Space complexity is a measure of the amount of working storage an algorithm needs. That means how much memory, in the worst case, is needed at any point in the algorithm. As with time complexity, we’re mostly concerned with how the space needs grow, in big-Oh terms, as the size N of the input problem grows.

For any algorithm, memory is required for the following purposes

- Memory required to store program instructions
- Memory required to store constant values
- Memory required to store variable values
- And for few other things

Example :-

```
int sum(int x, int y, int z) {
int r = x + y + z;
return r;
}
```

This requires 3 units of space for the parameters and 1 for the local variable, and this never changes, so space complexity is O(1).

`int sum(int a[], int n) {`

` int r = 0;`

` for (int i = 0; i < n; ++i) {`

` r += a[i];`

` }`

` return r;`

`}`

This requires N units for a, plus space for n, r and i, so it’s O(N).

If a function A uses M units of its own space (local variables and parameters), and it calls a function B that needs N units of local space, then A overall needs M + N units of temporary workspace. What if A calls B 3 times? When a function finishes, its space can be reused, so if A calls B 3 times, it still only needs M + N units of workspace.

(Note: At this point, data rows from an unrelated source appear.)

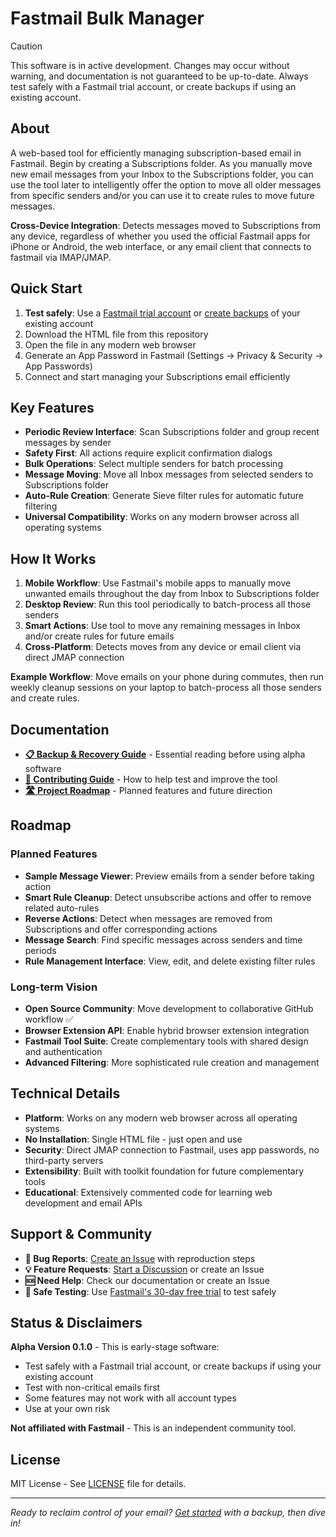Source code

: # Fastmail Bulk Manager

> [!CAUTION]
> This software is in active development.
> Changes may occur without warning, and documentation is not guaranteed to be up-to-date.
> Always test safely with a Fastmail trial account, or create backups if using an existing account.

## About

A web-based tool for efficiently managing subscription-based email in Fastmail. Begin by creating a Subscriptions folder. As you manually move new email messages from your Inbox to the Subscriptions folder, you can use the tool later to intelligently offer the option to move all older messages from specific senders and/or you can use it to create rules to move future messages.

**Cross-Device Integration**: Detects messages moved to Subscriptions from any device, regardless of whether you used the official Fastmail apps for iPhone or Android, the web interface, or any email client that connects to fastmail via IMAP/JMAP.

## Quick Start

1. **Test safely**: Use a [Fastmail trial account](https://app.fastmail.com/signup/) or [create backups](BACKUP.md) of your existing account
2. Download the HTML file from this repository 
3. Open the file in any modern web browser
4. Generate an App Password in Fastmail (Settings → Privacy & Security → App Passwords)
5. Connect and start managing your Subscriptions email efficiently

## Key Features

- **Periodic Review Interface**: Scan Subscriptions folder and group recent messages by sender
- **Safety First**: All actions require explicit confirmation dialogs
- **Bulk Operations**: Select multiple senders for batch processing
- **Message Moving**: Move all Inbox messages from selected senders to Subscriptions folder
- **Auto-Rule Creation**: Generate Sieve filter rules for automatic future filtering
- **Universal Compatibility**: Works on any modern browser across all operating systems

## How It Works

1. **Mobile Workflow**: Use Fastmail's mobile apps to manually move unwanted emails throughout the day from Inbox to Subscriptions folder
2. **Desktop Review**: Run this tool periodically to batch-process all those senders
3. **Smart Actions**: Use tool to move any remaining messages in Inbox and/or create rules for future emails
4. **Cross-Platform**: Detects moves from any device or email client via direct JMAP connection

**Example Workflow**: Move emails on your phone during commutes, then run weekly cleanup sessions on your laptop to batch-process all those senders and create rules.

## Documentation

- **[📋 Backup & Recovery Guide](BACKUP.md)** - Essential reading before using alpha software
- **[🤝 Contributing Guide](CONTRIBUTING.md)** - How to help test and improve the tool
- **[🛣️ Project Roadmap](#roadmap)** - Planned features and future direction

## Roadmap

### Planned Features
- **Sample Message Viewer**: Preview emails from a sender before taking action
- **Smart Rule Cleanup**: Detect unsubscribe actions and offer to remove related auto-rules
- **Reverse Actions**: Detect when messages are removed from Subscriptions and offer corresponding actions
- **Message Search**: Find specific messages across senders and time periods
- **Rule Management Interface**: View, edit, and delete existing filter rules

### Long-term Vision
- **Open Source Community**: Move development to collaborative GitHub workflow ✅
- **Browser Extension API**: Enable hybrid browser extension integration
- **Fastmail Tool Suite**: Create complementary tools with shared design and authentication
- **Advanced Filtering**: More sophisticated rule creation and management

## Technical Details

- **Platform**: Works on any modern web browser across all operating systems
- **No Installation**: Single HTML file - just open and use
- **Security**: Direct JMAP connection to Fastmail, uses app passwords, no third-party servers
- **Extensibility**: Built with toolkit foundation for future complementary tools
- **Educational**: Extensively commented code for learning web development and email APIs

## Support & Community

- **🐛 Bug Reports**: [Create an Issue](../../issues) with reproduction steps
- **💡 Feature Requests**: [Start a Discussion](../../discussions) or create an Issue
- **🆘 Need Help**: Check our documentation or create an Issue
- **🧪 Safe Testing**: Use [Fastmail's 30-day free trial](https://app.fastmail.com/signup/) to test safely

## Status & Disclaimers

**Alpha Version 0.1.0** - This is early-stage software:
- Test safely with a Fastmail trial account, or create backups if using your existing account
- Test with non-critical emails first  
- Some features may not work with all account types
- Use at your own risk

**Not affiliated with Fastmail** - This is an independent community tool.

## License

MIT License - See [LICENSE](LICENSE) file for details.

---

*Ready to reclaim control of your email? [Get started](BACKUP.md) with a backup, then dive in!*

What if A calls itself recursively N times? Then its space can’t be reused because every call is still in progress, so it needs O(N2) units of workspace. If things are passed by pointer or reference, then space is shared. If A passes a C-style array to B, there is no new space allocated. If A passes a C++ object by reference to B, there is no new space. What if A passes a vector or string by value? Most likely, new space will be allocated.